The Stimson Center and the Arms Control Association hosted a panel discussion about the history and progress of the Comprehensive Test Ban Treaty (CTBT) 20 years after it was signed on September 24, 1996. To date, 183 states have signed the treaty.
Represented in the panel were senior officials from states that have been strong supporters of the treaty over the past 20 years.
Rose Gottemoeller, the undersecretary for arms control and international security and Adam Scheinman, the special representative of the president of nuclear nonproliferation reiterated the United States’ strong support for the CTBT and its entry into force.
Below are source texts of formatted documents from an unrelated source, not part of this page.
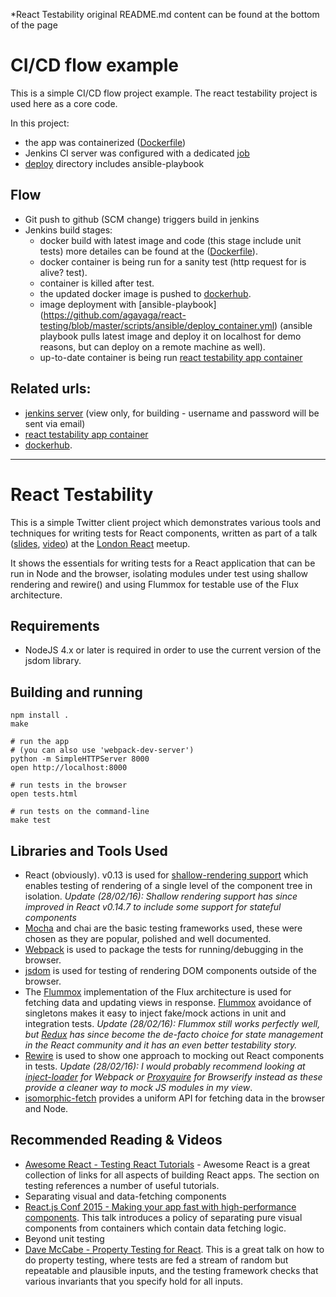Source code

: *React Testability original README.md content can be found at the bottom of the page

CI/CD flow example
==================
This is a simple CI/CD flow project example.
The react testability project is used here as a core code.

In this project:


* the app was containerized ([Dockerfile](https://github.com/agayaga/react-testing/blob/master/Dockerfile))
* Jenkins CI server was configured with a dedicated [job](http://54.93.250.38:8080/job/react_testing_docker/)
* [deploy](https://github.com/agayaga/react-testing/tree/master/deploy) directory includes ansible-playbook 



## Flow
* Git push to github (SCM change) triggers build in jenkins
* Jenkins build stages:
   * docker build with latest image and code (this stage include unit tests) more detailes can be found at the ([Dockerfile](https://github.com/agayaga/react-testing/blob/master/Dockerfile)).
   * docker container is being run for a sanity test (http request for is alive? test).
   * container is killed after test.
   * the updated docker image is pushed to [dockerhub](https://hub.docker.com/r/agayaga/react-testing/).
   * image deployment with [ansible-playbook] (https://github.com/agayaga/react-testing/blob/master/scripts/ansible/deploy_container.yml) (ansible playbook pulls latest image and deploy it on localhost for demo reasons, but can deploy on a remote machine as well).
   * up-to-date container is being run [react testability app container](http://54.93.250.38:8000/)
   


## Related urls:

* [jenkins server](http://54.93.250.38:8080/) (view only, for building - username and password will be sent via email)
* [react testability app container](http://54.93.250.38:8000/)
* [dockerhub](https://hub.docker.com/r/agayaga/react-testing/).



***



React Testability
=================

This is a simple Twitter client project which demonstrates
various tools and techniques for writing tests for React
components, written as part of a talk ([slides](https://robertknight.github.io/react-testing/docs/react-london-talk.html),  [video](https://www.youtube.com/watch?v=_RKrgouBvLM)) at the
[London React](http://www.meetup.com/London-React-User-Group/) meetup.

It shows the essentials for writing tests for a React application that can be run in Node
and the browser, isolating modules under test using shallow rendering and rewire() and
using Flummox for testable use of the Flux architecture.

## Requirements
 * NodeJS 4.x or later is required in order to use the current version of the jsdom library.

## Building and running

```
npm install .
make

# run the app
# (you can also use 'webpack-dev-server')
python -m SimpleHTTPServer 8000
open http://localhost:8000

# run tests in the browser
open tests.html

# run tests on the command-line
make test
```

## Libraries and Tools Used
 * React (obviously). v0.13 is used for [shallow-rendering support](http://facebook.github.io/react/docs/test-utils.html#shallow-rendering) which enables
   testing of rendering of a single level of the component tree in isolation.
   _Update (28/02/16): Shallow rendering support has since improved in React v0.14.7 to
   include some support for stateful components_
 * [Mocha](http://mochajs.org/) and chai are the basic testing frameworks used, these were chosen as they
   are popular, polished and well documented.
 * [Webpack](http://webpack.github.io/) is used to package the tests for running/debugging in the
   browser.
 * [jsdom](https://github.com/tmpvar/jsdom) is used for testing of rendering DOM components outside of the browser.
 * The [Flummox](https://github.com/acdlite/flummox) implementation of the Flux architecture
   is used for fetching data and updating views in response.
   [Flummox](https://github.com/acdlite/flummox) avoidance of singletons makes it
   easy to inject fake/mock actions in unit and integration tests. _Update (28/02/16): Flummox still works perfectly well,
   but [Redux](https://github.com/reactjs/redux) has since become the de-facto choice for state management in the
   React community and it has an even better testability story._
 * [Rewire](https://github.com/jhnns/rewire) is used to show one approach to mocking out
   React components in tests. _Update (28/02/16): I would probably recommend looking at
   [inject-loader](https://www.npmjs.com/package/inject-loader) for Webpack
   or [Proxyquire](https://github.com/thlorenz/proxyquire) for Browserify instead as these provide
   a cleaner way to mock JS modules in my view_.
 * [isomorphic-fetch](https://github.com/matthew-andrews/isomorphic-fetch) provides a uniform API for fetching data in the browser and Node.

## Recommended Reading & Videos
 * [Awesome React - Testing React Tutorials](https://github.com/enaqx/awesome-react#testing-react-tutorials) - Awesome React is a great collection
   of links for all aspects of building React apps. The section on testing references a number of useful tutorials.
 * Separating visual and data-fetching components
  * [React.js Conf 2015 - Making your app fast with high-performance components](https://www.youtube.com/watch?v=KYzlpRvWZ6c). This talk introduces a policy of separating pure visual components from containers which contain data fetching logic.
 * Beyond unit testing
  * [Dave McCabe - Property Testing for React](https://vimeo.com/122070164). This is a great talk on how to do property testing, where tests are fed a stream of random but repeatable and plausible inputs, and the testing framework checks that various invariants that you specify hold for all inputs.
Under Secretary Gottemoeller remarked that the United States had been the first nation to sign the CTBT, although it has not yet been ratified by the Senate.
Mitsuru Kitano, ambassador and permanent representative of Japan to the international organizations in Vienna, highlighted Japan’s longstanding engagement with the treaty.
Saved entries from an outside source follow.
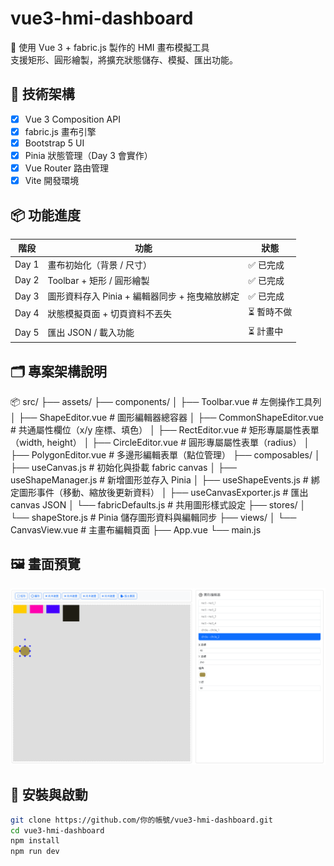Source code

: # vue3-hmi-dashboard

🎨 使用 Vue 3 + fabric.js 製作的 HMI 畫布模擬工具  
支援矩形、圓形繪製，將擴充狀態儲存、模擬、匯出功能。

## 🔧 技術架構

- [x] Vue 3 Composition API
- [x] fabric.js 畫布引擎
- [x] Bootstrap 5 UI
- [x] Pinia 狀態管理（Day 3 會實作）
- [x] Vue Router 路由管理
- [x] Vite 開發環境

## 📦 功能進度

| 階段  | 功能                                           | 狀態        |
| ----- | ---------------------------------------------- | ----------- |
| Day 1 | 畫布初始化（背景 / 尺寸）                      | ✅ 已完成   |
| Day 2 | Toolbar + 矩形 / 圓形繪製                      | ✅ 已完成   |
| Day 3 | 圖形資料存入 Pinia + 編輯器同步 + 拖曳縮放綁定 | ✅ 已完成   |
| Day 4 | 狀態模擬頁面 + 切頁資料不丟失                  | ⏳ 暫時不做 |
| Day 5 | 匯出 JSON / 載入功能                           | ⏳ 計畫中   |

## 🗂️ 專案架構說明

📦 src/
├── assets/
├── components/
│ ├── Toolbar.vue # 左側操作工具列
│ ├── ShapeEditor.vue # 圖形編輯器總容器
│ ├── CommonShapeEditor.vue # 共通屬性欄位（x/y 座標、填色）
│ ├── RectEditor.vue # 矩形專屬屬性表單（width, height）
│ ├── CircleEditor.vue # 圓形專屬屬性表單（radius）
│ ├── PolygonEditor.vue # 多邊形編輯表單（點位管理）
├── composables/
│ ├── useCanvas.js # 初始化與掛載 fabric canvas
│ ├── useShapeManager.js # 新增圖形並存入 Pinia
│ ├── useShapeEvents.js # 綁定圖形事件（移動、縮放後更新資料）
│ ├── useCanvasExporter.js # 匯出 canvas JSON
│ └── fabricDefaults.js # 共用圖形樣式設定
├── stores/
│ └── shapeStore.js # Pinia 儲存圖形資料與編輯同步
├── views/
│ └── CanvasView.vue # 主畫布編輯頁面
├── App.vue
└── main.js

## 🖼️ 畫面預覽

![alt text](image.png)

## 🚀 安裝與啟動

```bash
git clone https://github.com/你的帳號/vue3-hmi-dashboard.git
cd vue3-hmi-dashboard
npm install
npm run dev
```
Ambassador Kairat Umarov, ambassador of Kazakhstan to the United States pointed to the closing of its Semipalatinsk nuclear site 25 years ago as one indication of its commitment to the ban of nuclear testing. Japan and Kazakhstan currently co-chair the Article XIV Conference to facilitate the entry into force of the treaty.
Although the panelists lauded the accomplishments of the past 20 years, with Gottemoeller characterizing the CTBT as the “longest sought, hardest fought prize,” all agreed that much work is left to be done.
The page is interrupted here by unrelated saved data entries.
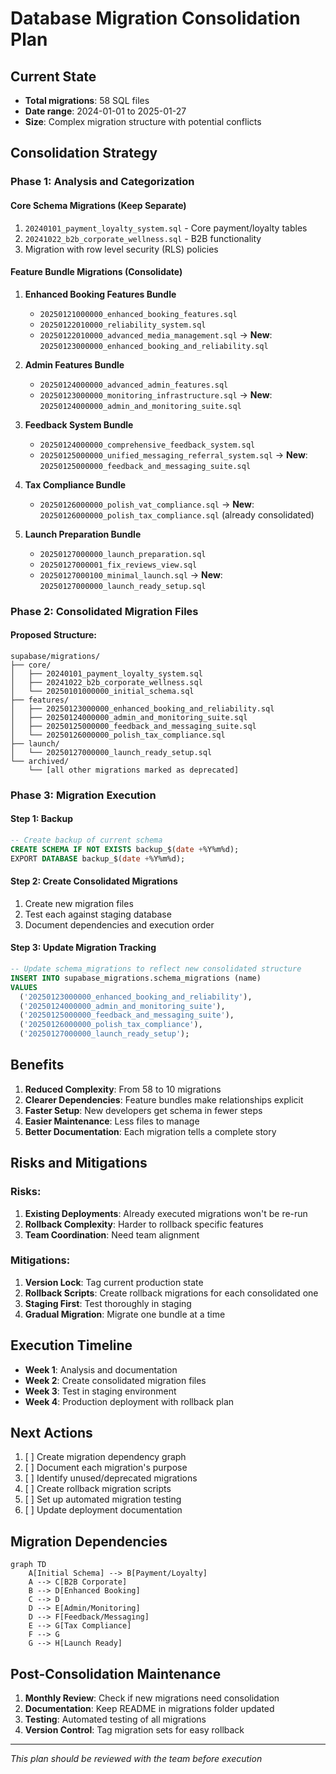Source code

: # Database Migration Consolidation Plan

## Current State
- **Total migrations**: 58 SQL files
- **Date range**: 2024-01-01 to 2025-01-27
- **Size**: Complex migration structure with potential conflicts

## Consolidation Strategy

### Phase 1: Analysis and Categorization

#### Core Schema Migrations (Keep Separate)
1. `20240101_payment_loyalty_system.sql` - Core payment/loyalty tables
2. `20241022_b2b_corporate_wellness.sql` - B2B functionality
3. Migration with row level security (RLS) policies

#### Feature Bundle Migrations (Consolidate)
1. **Enhanced Booking Features Bundle**
   - `20250121000000_enhanced_booking_features.sql`
   - `20250122010000_reliability_system.sql`
   - `20250122010000_advanced_media_management.sql`
   → **New**: `20250123000000_enhanced_booking_and_reliability.sql`

2. **Admin Features Bundle**
   - `20250124000000_advanced_admin_features.sql`
   - `20250123000000_monitoring_infrastructure.sql`
   → **New**: `20250124000000_admin_and_monitoring_suite.sql`

3. **Feedback System Bundle**
   - `20250124000000_comprehensive_feedback_system.sql`
   - `20250125000000_unified_messaging_referral_system.sql`
   → **New**: `20250125000000_feedback_and_messaging_suite.sql`

4. **Tax Compliance Bundle**
   - `20250126000000_polish_vat_compliance.sql`
   → **New**: `20250126000000_polish_tax_compliance.sql` (already consolidated)

5. **Launch Preparation Bundle**
   - `20250127000000_launch_preparation.sql`
   - `20250127000001_fix_reviews_view.sql`
   - `20250127000100_minimal_launch.sql`
   → **New**: `20250127000000_launch_ready_setup.sql`

### Phase 2: Consolidated Migration Files

#### Proposed Structure:
```
supabase/migrations/
├── core/
│   ├── 20240101_payment_loyalty_system.sql
│   ├── 20241022_b2b_corporate_wellness.sql
│   └── 20250101000000_initial_schema.sql
├── features/
│   ├── 20250123000000_enhanced_booking_and_reliability.sql
│   ├── 20250124000000_admin_and_monitoring_suite.sql
│   ├── 20250125000000_feedback_and_messaging_suite.sql
│   └── 20250126000000_polish_tax_compliance.sql
├── launch/
│   └── 20250127000000_launch_ready_setup.sql
└── archived/
    └── [all other migrations marked as deprecated]
```

### Phase 3: Migration Execution

#### Step 1: Backup
```sql
-- Create backup of current schema
CREATE SCHEMA IF NOT EXISTS backup_$(date +%Y%m%d);
EXPORT DATABASE backup_$(date +%Y%m%d);
```

#### Step 2: Create Consolidated Migrations
1. Create new migration files
2. Test each against staging database
3. Document dependencies and execution order

#### Step 3: Update Migration Tracking
```sql
-- Update schema_migrations to reflect new consolidated structure
INSERT INTO supabase_migrations.schema_migrations (name)
VALUES
  ('20250123000000_enhanced_booking_and_reliability'),
  ('20250124000000_admin_and_monitoring_suite'),
  ('20250125000000_feedback_and_messaging_suite'),
  ('20250126000000_polish_tax_compliance'),
  ('20250127000000_launch_ready_setup');
```

## Benefits

1. **Reduced Complexity**: From 58 to 10 migrations
2. **Clearer Dependencies**: Feature bundles make relationships explicit
3. **Faster Setup**: New developers get schema in fewer steps
4. **Easier Maintenance**: Less files to manage
5. **Better Documentation**: Each migration tells a complete story

## Risks and Mitigations

### Risks:
1. **Existing Deployments**: Already executed migrations won't be re-run
2. **Rollback Complexity**: Harder to rollback specific features
3. **Team Coordination**: Need team alignment

### Mitigations:
1. **Version Lock**: Tag current production state
2. **Rollback Scripts**: Create rollback migrations for each consolidated one
3. **Staging First**: Test thoroughly in staging
4. **Gradual Migration**: Migrate one bundle at a time

## Execution Timeline

- **Week 1**: Analysis and documentation
- **Week 2**: Create consolidated migration files
- **Week 3**: Test in staging environment
- **Week 4**: Production deployment with rollback plan

## Next Actions

1. [ ] Create migration dependency graph
2. [ ] Document each migration's purpose
3. [ ] Identify unused/deprecated migrations
4. [ ] Create rollback migration scripts
5. [ ] Set up automated migration testing
6. [ ] Update deployment documentation

## Migration Dependencies

```mermaid
graph TD
    A[Initial Schema] --> B[Payment/Loyalty]
    A --> C[B2B Corporate]
    B --> D[Enhanced Booking]
    C --> D
    D --> E[Admin/Monitoring]
    D --> F[Feedback/Messaging]
    E --> G[Tax Compliance]
    F --> G
    G --> H[Launch Ready]
```

## Post-Consolidation Maintenance

1. **Monthly Review**: Check if new migrations need consolidation
2. **Documentation**: Keep README in migrations folder updated
3. **Testing**: Automated testing of all migrations
4. **Version Control**: Tag migration sets for easy rollback

---

*This plan should be reviewed with the team before execution*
Kitano pointed to North Korea’s fifth nuclear test last Friday as a “stark reminder” of the necessity of the entry into force of a legally binding instrument not to test nuclear weapons, alluding to the grave threat to international security posed by nuclear weapons testing.
Gottemoeller and Scheinman addressed concerns voiced by some Republican Senators about the proposed United Nations Security Council Resolution (UNSCR) supporting the existing moratorium on nuclear testing.
Responding to a letter from 33 senators to President Obama opposing the UNSCR:
We are not proposing and will not support the adoption of a UN Security Council Resolution (UNSCR) imposing a legally binding prohibition on nuclear testing. Rather, we are pursuing a political statement of the NPT's nuclear-weapon states, all of whom are CTBT signatories, affirming their view that a nuclear test would defeat the object and purpose of a treaty, unless they make their intention clear not to become a party to the treaty.
Scheinman clarified that although the George W. Bush administration had not shown a strong commitment to supporting the CTBT, this policy had been effectively reversed by President Barack Obama’s 2009 speech in Prague calling for a nuclear weapons free world. The Obama administration has demonstrated a clear intent to comply with the “object and purpose” of the treaty, as is required for all treaty signatories according to Article XVII of the Vienna Convention on the Law of Treaties.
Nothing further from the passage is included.